* Exercise prompt
Where a line of the records holds the string "life", copy that line.

* Given entries
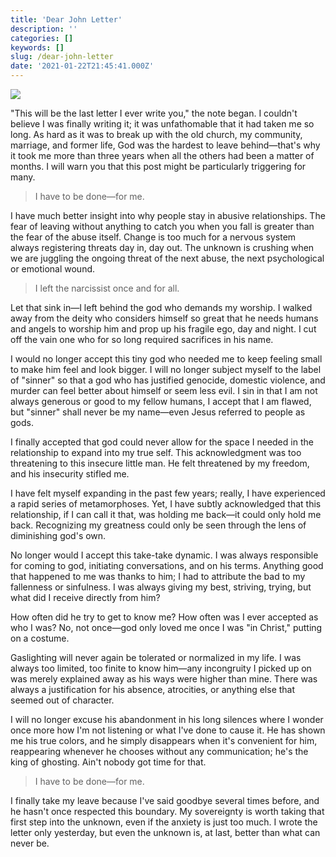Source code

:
 ```yaml
---
title: 'Dear John Letter'
description: ''
categories: []
keywords: []
slug: /dear-john-letter
date: '2021-01-22T21:45:41.000Z'
---
```

![](https://images.unsplash.com/photo-1473186505569-9c61870c11f9?crop=entropy&cs=tinysrgb&fit=max&fm=jpg&ixid=MXwxMTc3M3wwfDF8c2VhcmNofDJ8fGxldHRlcnxlbnwwfHx8&ixlib=rb-1.2.1&q=80&w=2000)

"This will be the last letter I ever write you," the note began. I couldn't believe I was finally writing it; it was unfathomable that it had taken me so long. As hard as it was to break up with the old church, my community, marriage, and former life, God was the hardest to leave behind—that's why it took me more than three years when all the others had been a matter of months. I will warn you that this post might be particularly triggering for many.

> I have to be done—for me.

I have much better insight into why people stay in abusive relationships. The fear of leaving without anything to catch you when you fall is greater than the fear of the abuse itself. Change is too much for a nervous system always registering threats day in, day out. The unknown is crushing when we are juggling the ongoing threat of the next abuse, the next psychological or emotional wound.

> I left the narcissist once and for all.

Let that sink in—I left behind the god who demands my worship. I walked away from the deity who considers himself so great that he needs humans and angels to worship him and prop up his fragile ego, day and night. I cut off the vain one who for so long required sacrifices in his name.

I would no longer accept this tiny god who needed me to keep feeling small to make him feel and look bigger. I will no longer subject myself to the label of "sinner" so that a god who has justified genocide, domestic violence, and murder can feel better about himself or seem less evil. I sin in that I am not always generous or good to my fellow humans, I accept that I am flawed, but "sinner" shall never be my name—even Jesus referred to people as gods.

I finally accepted that god could never allow for the space I needed in the relationship to expand into my true self. This acknowledgment was too threatening to this insecure little man. He felt threatened by my freedom, and his insecurity stifled me.

I have felt myself expanding in the past few years; really, I have experienced a rapid series of metamorphoses. Yet, I have subtly acknowledged that this relationship, if I can call it that, was holding me back—it could only hold me back. Recognizing my greatness could only be seen through the lens of diminishing god's own.

No longer would I accept this take-take dynamic. I was always responsible for coming to god, initiating conversations, and on his terms. Anything good that happened to me was thanks to him; I had to attribute the bad to my fallenness or sinfulness. I was always giving my best, striving, trying, but what did I receive directly from him?

How often did he try to get to know me? How often was I ever accepted as who I was? No, not once—god only loved me once I was "in Christ," putting on a costume.

Gaslighting will never again be tolerated or normalized in my life. I was always too limited, too finite to know him—any incongruity I picked up on was merely explained away as his ways were higher than mine. There was always a justification for his absence, atrocities, or anything else that seemed out of character.

I will no longer excuse his abandonment in his long silences where I wonder once more how I'm not listening or what I've done to cause it. He has shown me his true colors, and he simply disappears when it's convenient for him, reappearing whenever he chooses without any communication; he's the king of ghosting. Ain't nobody got time for that.

> I have to be done—for me.

I finally take my leave because I've said goodbye several times before, and he hasn't once respected this boundary. My sovereignty is worth taking that first step into the unknown, even if the anxiety is just too much. I wrote the letter only yesterday, but even the unknown is, at last, better than what can never be.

* Task answer
"This will be the last letter I ever write you," the note began. I couldn't believe I was finally writing it; it was unfathomable that it had taken me so long. As hard as it was to break up with the old church, my community, marriage, and former life, God was the hardest to leave behind—that's why it took me more than three years when all the others had been a matter of months. I will warn you that this post might be particularly triggering for many.
Gaslighting will never again be tolerated or normalized in my life. I was always too limited, too finite to know him—any incongruity I picked up on was merely explained away as his ways were higher than mine. There was always a justification for his absence, atrocities, or anything else that seemed out of character.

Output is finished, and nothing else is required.